╭──

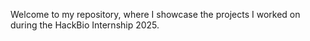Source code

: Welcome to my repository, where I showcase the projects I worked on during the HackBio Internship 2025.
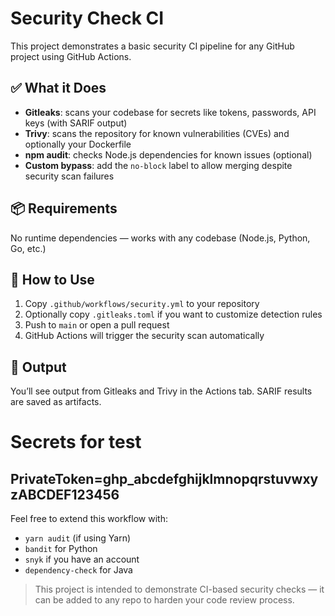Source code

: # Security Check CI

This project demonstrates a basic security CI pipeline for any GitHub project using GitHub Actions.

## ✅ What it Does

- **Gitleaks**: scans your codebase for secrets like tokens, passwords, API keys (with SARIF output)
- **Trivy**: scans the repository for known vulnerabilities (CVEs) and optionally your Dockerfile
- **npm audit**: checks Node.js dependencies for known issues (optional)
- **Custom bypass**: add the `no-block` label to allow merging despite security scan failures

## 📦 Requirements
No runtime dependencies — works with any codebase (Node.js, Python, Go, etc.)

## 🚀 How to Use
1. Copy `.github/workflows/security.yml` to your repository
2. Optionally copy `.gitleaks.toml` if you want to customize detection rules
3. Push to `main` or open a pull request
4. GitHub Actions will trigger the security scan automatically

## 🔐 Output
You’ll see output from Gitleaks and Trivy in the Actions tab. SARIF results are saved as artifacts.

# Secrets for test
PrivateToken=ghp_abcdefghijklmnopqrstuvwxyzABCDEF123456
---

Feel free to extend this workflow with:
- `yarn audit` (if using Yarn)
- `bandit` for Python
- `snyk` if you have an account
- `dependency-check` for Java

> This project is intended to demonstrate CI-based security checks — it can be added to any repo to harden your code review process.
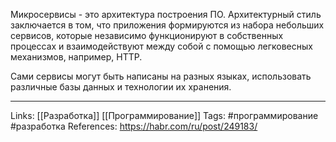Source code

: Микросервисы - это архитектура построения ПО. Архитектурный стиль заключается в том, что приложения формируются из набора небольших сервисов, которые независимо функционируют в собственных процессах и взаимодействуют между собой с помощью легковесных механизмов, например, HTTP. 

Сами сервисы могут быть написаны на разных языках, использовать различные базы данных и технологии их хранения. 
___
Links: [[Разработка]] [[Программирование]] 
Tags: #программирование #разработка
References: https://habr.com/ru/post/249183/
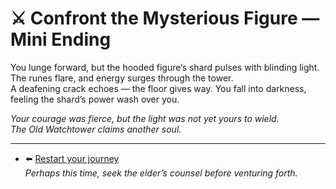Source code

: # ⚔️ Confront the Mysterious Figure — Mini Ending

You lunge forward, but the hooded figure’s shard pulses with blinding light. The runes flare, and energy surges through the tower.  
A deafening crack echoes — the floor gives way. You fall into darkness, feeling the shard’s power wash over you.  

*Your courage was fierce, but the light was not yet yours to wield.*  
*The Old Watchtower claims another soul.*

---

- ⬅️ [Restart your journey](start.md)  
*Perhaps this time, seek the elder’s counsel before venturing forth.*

╰──

• _Problem statement_
Checking each line above, count the ones that hold the word "Node" and state the total alone.

• _Exercise answer_
2